The United Nations Security Council requested the African Union to refine its planning and goals for an African intervention force, and delayed authorizing the proposed force for several months while it sought to open a negotiation track. On the eve of negotiations in early 2013, Islamic extremists attacked many key areas in the midlands and south. The United States was barred by law from assisting the Malian military directly, because it had overthrown the elected Malian government in a coup. In response, France deploys 4,000 troops to Mali and launches a counter-offensive in a quest to keep international peace and security. The northern militant groups had only banned together long enough to take over the North, but they soon began to fight each other. The combined power of the French and ECOWAS intervention troops quickly took back the North from the militant groups. The success of the counter-offensive left the junta discredited and political alliances reconfigured. Soon after, Parliament was able to unanimously approve the Roadmap for transition and the Malian Council of Ministers issued decrees establishing Council for National Dialogue. Peacekeeping troops and police forces under the command of the United Nations and a parallel French force are authorized by United Nations Security Council Resolution 2100. Soon afterwards, peaceful presidential and parliamentary elections are conducted.
I find that the Mali model of international intervention is a recent example of what intervention can look like for the future. As we can see, no single entity saved Mali, it took multilateral action. There was a clear channel for negotiation through the facilitation of Burkinabe President Campaore; the parties involved with the conflict were not always ready to negotiate, but when they came to that point, they knew where to go. International organizations were key to the peace process. The coordination involved between organizations such as the African Union, ECOWAS, French, and UN promoted the process instead of stifling each other’s work. This trend of using regional coalitions who have a direct stake in the situation, who have gone through similar conflicts in the past, is a trend of the future. Every international intervention will end at some point.
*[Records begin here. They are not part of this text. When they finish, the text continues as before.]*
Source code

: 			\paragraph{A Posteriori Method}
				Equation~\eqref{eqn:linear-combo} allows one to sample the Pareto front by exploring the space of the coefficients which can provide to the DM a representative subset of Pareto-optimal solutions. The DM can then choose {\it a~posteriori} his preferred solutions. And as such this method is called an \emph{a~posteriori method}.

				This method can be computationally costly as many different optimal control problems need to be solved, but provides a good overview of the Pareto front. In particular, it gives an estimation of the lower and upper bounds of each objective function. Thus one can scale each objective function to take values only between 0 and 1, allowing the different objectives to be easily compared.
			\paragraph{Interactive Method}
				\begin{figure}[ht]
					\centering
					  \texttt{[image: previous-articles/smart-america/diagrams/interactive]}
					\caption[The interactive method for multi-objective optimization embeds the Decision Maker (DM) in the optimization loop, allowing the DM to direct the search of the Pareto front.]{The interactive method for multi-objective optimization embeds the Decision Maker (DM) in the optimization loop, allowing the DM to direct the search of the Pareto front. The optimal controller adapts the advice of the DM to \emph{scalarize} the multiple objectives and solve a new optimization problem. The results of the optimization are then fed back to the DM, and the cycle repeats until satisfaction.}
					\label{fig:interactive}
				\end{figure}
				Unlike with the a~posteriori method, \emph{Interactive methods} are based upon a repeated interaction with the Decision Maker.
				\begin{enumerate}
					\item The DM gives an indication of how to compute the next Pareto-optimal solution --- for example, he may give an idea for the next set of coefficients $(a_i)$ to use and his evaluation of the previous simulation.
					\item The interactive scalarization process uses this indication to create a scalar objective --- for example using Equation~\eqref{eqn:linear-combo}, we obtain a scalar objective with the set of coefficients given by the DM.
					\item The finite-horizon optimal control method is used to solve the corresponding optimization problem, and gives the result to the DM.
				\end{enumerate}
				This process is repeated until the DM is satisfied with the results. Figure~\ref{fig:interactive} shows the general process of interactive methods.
The success of these events is measured not in the amount of foreign aid to the peace process, but by the success of Malians as they begin to stand on their own two feet once again. Ultimately, it is up to the Malians to create peace in their state.
Disclaimer: The views and opinions expressed in this blog are those of the author and do not necessarily reflect those of the Reiff Center For Human Rights and Conflict Resolution or Christopher Newport University.